(Document images with source code)
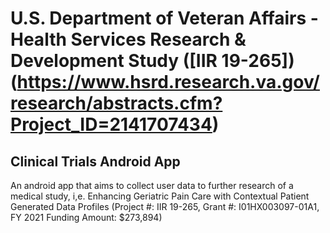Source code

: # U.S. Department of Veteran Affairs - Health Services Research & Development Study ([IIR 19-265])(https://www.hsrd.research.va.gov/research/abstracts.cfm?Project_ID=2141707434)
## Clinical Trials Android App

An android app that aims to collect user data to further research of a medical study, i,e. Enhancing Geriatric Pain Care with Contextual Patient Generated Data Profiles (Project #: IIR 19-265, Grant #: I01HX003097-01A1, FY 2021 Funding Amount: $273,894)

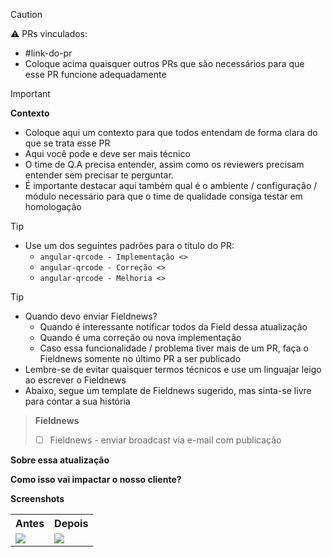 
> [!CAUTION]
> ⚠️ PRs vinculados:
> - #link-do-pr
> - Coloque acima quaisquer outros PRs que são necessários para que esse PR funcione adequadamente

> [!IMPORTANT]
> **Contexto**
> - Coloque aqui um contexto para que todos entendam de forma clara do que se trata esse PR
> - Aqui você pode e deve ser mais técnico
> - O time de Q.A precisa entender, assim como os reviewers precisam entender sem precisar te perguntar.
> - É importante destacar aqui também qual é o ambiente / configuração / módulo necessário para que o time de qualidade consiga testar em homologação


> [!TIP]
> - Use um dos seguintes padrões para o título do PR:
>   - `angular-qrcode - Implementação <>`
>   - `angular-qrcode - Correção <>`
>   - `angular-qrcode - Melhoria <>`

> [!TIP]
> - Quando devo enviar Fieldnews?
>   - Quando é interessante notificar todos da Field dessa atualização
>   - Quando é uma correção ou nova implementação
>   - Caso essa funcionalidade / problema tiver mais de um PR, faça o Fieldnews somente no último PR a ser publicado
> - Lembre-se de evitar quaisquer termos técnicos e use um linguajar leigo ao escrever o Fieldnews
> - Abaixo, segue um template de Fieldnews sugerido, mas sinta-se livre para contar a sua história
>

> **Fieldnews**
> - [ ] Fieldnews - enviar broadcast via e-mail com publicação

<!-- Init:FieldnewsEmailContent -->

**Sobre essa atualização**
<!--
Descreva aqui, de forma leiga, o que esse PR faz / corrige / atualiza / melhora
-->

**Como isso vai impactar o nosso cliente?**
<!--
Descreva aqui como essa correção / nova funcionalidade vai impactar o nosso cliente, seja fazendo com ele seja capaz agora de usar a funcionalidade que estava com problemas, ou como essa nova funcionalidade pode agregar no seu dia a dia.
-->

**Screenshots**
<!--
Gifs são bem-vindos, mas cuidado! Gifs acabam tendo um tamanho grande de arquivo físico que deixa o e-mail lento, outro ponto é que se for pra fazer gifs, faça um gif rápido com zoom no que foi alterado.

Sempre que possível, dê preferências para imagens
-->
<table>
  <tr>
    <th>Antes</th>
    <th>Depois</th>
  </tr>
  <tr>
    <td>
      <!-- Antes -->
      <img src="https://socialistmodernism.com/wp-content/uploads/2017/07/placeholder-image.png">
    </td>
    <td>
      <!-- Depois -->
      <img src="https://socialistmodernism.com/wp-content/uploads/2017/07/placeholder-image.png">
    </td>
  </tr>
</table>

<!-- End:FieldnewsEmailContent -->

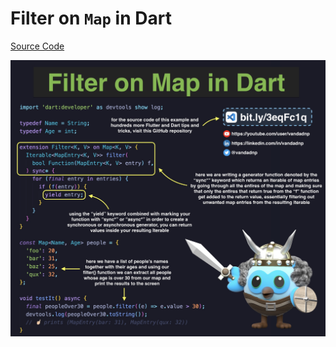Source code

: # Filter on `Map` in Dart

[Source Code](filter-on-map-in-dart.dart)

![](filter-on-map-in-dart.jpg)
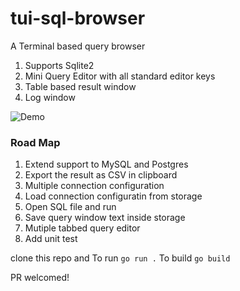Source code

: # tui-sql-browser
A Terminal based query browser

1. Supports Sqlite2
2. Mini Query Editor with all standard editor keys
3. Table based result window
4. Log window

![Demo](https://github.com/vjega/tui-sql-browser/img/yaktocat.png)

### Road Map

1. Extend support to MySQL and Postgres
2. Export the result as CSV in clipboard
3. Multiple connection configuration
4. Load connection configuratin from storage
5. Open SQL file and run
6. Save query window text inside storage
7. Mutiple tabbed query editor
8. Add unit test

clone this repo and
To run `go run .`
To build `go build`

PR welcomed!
...
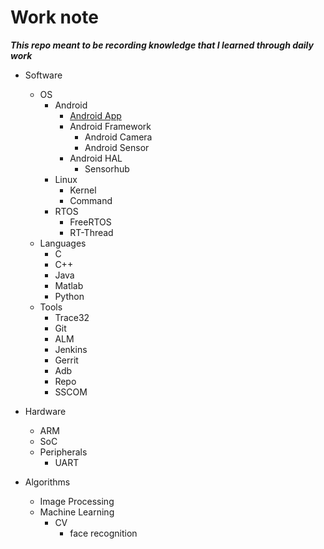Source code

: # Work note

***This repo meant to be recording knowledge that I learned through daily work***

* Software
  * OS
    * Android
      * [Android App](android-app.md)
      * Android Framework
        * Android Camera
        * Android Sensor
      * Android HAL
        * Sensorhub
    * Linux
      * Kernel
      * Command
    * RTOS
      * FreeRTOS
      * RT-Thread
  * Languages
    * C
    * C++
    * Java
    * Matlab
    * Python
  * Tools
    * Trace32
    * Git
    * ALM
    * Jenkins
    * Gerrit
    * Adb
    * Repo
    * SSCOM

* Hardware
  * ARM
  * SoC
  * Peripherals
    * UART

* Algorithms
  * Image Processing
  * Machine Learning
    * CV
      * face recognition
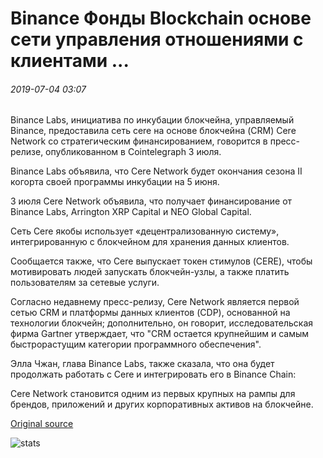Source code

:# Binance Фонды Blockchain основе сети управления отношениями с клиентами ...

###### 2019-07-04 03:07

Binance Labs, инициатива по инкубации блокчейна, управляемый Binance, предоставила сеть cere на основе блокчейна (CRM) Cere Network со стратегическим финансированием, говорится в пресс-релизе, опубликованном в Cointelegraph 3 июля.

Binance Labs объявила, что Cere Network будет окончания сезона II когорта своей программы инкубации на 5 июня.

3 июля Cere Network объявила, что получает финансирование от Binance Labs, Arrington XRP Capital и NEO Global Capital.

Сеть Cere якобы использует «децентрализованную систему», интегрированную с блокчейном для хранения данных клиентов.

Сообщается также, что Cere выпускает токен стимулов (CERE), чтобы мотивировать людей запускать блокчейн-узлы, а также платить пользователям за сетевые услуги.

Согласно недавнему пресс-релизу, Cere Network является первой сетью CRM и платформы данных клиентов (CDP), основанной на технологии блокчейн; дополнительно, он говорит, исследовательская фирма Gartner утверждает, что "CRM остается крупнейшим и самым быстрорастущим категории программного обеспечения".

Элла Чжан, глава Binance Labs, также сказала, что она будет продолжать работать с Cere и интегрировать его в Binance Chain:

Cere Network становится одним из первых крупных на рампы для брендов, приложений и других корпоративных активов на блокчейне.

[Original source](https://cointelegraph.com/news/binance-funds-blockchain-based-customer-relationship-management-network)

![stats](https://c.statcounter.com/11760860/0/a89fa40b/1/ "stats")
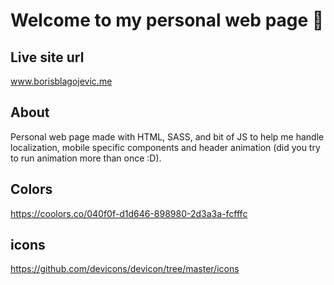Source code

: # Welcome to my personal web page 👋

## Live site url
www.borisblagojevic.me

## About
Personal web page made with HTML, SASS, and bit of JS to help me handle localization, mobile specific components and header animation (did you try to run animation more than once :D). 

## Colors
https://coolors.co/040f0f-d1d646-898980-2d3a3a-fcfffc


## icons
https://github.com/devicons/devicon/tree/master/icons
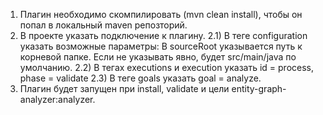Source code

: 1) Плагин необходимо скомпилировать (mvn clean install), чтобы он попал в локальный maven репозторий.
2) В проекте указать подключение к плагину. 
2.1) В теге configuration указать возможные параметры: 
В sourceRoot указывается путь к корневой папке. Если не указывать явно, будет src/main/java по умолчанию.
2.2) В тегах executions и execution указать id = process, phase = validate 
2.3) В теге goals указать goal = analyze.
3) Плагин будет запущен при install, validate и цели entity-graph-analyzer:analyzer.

# How to complete this task
Out of the data above, transcribe exactly and only the lines starting with the line that has "ser mais técnico" and going on through the line that has "a ser publicado", both included.

# Answer to this task
> - Aqui você pode e deve ser mais técnico
> - O time de Q.A precisa entender, assim como os reviewers precisam entender sem precisar te perguntar.
> - É importante destacar aqui também qual é o ambiente / configuração / módulo necessário para que o time de qualidade consiga testar em homologação


> [!TIP]
> - Use um dos seguintes padrões para o título do PR:
>   - `angular-qrcode - Implementação <>`
>   - `angular-qrcode - Correção <>`
>   - `angular-qrcode - Melhoria <>`

> [!TIP]
> - Quando devo enviar Fieldnews?
>   - Quando é interessante notificar todos da Field dessa atualização
>   - Quando é uma correção ou nova implementação
>   - Caso essa funcionalidade / problema tiver mais de um PR, faça o Fieldnews somente no último PR a ser publicado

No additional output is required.